*REQUIRED WORK:* From the entries below, work out how many lines contain the string "registriert"; answer with the number alone.

Dataset entries
──────────────────────────────
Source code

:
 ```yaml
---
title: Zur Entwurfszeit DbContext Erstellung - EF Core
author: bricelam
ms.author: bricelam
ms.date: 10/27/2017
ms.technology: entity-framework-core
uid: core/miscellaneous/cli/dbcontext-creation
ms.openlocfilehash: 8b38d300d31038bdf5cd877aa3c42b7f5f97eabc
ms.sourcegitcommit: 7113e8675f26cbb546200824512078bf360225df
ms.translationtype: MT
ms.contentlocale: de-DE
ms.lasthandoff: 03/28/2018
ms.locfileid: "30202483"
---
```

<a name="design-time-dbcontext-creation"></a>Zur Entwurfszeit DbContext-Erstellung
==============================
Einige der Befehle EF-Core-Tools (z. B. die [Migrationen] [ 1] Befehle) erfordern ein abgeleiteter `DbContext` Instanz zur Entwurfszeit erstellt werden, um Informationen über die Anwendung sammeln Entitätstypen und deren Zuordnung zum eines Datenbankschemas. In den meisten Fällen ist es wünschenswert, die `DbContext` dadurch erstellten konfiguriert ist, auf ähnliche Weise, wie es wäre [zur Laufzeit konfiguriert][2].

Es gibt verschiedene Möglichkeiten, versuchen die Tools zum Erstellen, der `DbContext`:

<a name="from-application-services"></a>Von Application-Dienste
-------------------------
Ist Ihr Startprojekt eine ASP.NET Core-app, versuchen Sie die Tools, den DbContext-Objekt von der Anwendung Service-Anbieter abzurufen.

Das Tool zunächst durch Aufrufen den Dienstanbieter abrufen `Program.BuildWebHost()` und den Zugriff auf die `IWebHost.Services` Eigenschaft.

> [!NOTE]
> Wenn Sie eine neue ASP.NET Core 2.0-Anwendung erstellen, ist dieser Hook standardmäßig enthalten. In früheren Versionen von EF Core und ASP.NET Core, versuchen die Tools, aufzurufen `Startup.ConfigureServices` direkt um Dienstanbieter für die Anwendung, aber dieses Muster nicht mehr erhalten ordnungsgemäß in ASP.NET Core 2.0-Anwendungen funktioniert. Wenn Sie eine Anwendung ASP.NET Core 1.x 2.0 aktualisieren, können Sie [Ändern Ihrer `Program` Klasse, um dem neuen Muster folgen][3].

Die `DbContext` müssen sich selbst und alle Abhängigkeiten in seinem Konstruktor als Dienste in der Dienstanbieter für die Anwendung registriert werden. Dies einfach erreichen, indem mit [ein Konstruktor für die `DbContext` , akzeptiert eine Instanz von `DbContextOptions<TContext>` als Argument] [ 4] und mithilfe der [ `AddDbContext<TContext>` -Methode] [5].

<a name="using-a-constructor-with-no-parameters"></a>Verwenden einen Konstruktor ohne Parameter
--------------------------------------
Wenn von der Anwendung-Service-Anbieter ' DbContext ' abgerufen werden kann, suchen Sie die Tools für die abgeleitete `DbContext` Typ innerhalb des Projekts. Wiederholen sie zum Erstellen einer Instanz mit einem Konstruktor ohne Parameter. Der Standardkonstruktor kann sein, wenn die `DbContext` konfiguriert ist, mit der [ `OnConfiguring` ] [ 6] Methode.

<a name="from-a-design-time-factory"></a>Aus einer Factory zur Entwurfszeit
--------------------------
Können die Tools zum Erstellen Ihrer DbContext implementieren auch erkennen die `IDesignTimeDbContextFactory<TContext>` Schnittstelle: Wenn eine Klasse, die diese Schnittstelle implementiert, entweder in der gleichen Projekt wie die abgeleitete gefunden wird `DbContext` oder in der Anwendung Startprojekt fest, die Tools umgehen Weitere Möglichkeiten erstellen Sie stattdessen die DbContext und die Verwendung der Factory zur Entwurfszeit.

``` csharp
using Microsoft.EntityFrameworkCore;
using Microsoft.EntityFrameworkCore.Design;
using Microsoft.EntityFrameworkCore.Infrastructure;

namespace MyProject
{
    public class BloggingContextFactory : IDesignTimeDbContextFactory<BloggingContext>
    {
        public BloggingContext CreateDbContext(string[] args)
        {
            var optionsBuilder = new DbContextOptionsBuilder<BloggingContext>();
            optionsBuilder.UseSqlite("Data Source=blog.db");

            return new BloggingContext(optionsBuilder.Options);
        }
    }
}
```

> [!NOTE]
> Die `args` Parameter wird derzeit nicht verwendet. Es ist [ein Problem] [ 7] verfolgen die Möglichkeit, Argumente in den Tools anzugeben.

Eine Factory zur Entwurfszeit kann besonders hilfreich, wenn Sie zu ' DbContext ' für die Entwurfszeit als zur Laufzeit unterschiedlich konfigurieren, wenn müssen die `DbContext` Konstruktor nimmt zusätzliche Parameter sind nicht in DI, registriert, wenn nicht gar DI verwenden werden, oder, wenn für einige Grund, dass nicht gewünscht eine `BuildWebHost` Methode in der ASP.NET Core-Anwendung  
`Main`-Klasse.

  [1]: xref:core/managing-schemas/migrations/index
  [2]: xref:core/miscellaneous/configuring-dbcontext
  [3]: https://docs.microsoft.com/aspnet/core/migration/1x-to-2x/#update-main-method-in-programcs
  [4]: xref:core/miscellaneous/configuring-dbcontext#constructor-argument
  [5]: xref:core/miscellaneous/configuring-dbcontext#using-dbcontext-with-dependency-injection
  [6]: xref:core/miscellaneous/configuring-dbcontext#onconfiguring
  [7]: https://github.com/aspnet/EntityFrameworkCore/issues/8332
──────────────────────────────
*EXERCISE OUTPUT:* 2